Report each line of the data that contains the string "more".

Stored data entries:

_ _ _ _

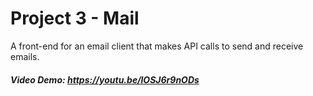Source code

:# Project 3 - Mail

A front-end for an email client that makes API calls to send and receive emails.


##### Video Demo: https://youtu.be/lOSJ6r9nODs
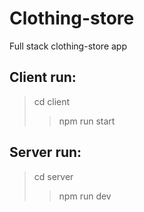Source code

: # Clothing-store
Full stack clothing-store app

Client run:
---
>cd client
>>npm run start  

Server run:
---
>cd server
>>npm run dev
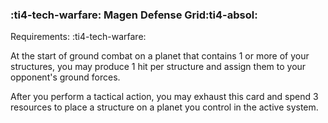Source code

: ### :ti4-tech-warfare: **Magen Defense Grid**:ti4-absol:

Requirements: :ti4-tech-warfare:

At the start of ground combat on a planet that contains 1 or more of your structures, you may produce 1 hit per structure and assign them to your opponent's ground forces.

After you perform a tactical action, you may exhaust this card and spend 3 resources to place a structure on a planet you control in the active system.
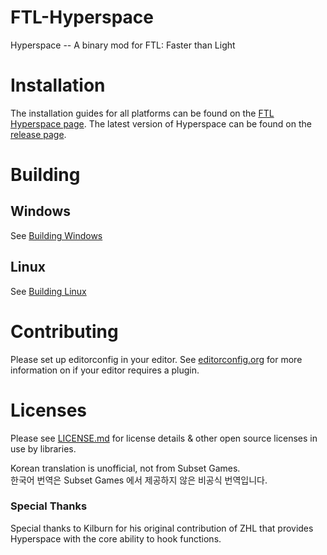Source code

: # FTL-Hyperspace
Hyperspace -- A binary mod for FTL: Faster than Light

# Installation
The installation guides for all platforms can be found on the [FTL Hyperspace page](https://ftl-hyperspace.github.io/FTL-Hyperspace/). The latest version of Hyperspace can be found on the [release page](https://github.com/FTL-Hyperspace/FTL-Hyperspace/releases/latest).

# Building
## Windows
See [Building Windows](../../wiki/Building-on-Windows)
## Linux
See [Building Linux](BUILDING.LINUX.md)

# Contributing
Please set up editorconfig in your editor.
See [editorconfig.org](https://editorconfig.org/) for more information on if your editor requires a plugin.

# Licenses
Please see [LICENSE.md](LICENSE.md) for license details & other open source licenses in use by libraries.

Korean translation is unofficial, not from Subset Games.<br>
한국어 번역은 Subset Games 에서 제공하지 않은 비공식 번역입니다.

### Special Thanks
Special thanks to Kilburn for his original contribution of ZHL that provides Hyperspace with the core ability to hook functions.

_ _ _ _

Result:
At the start of ground combat on a planet that contains 1 or more of your structures, you may produce 1 hit per structure and assign them to your opponent's ground forces.
See [editorconfig.org](https://editorconfig.org/) for more information on if your editor requires a plugin.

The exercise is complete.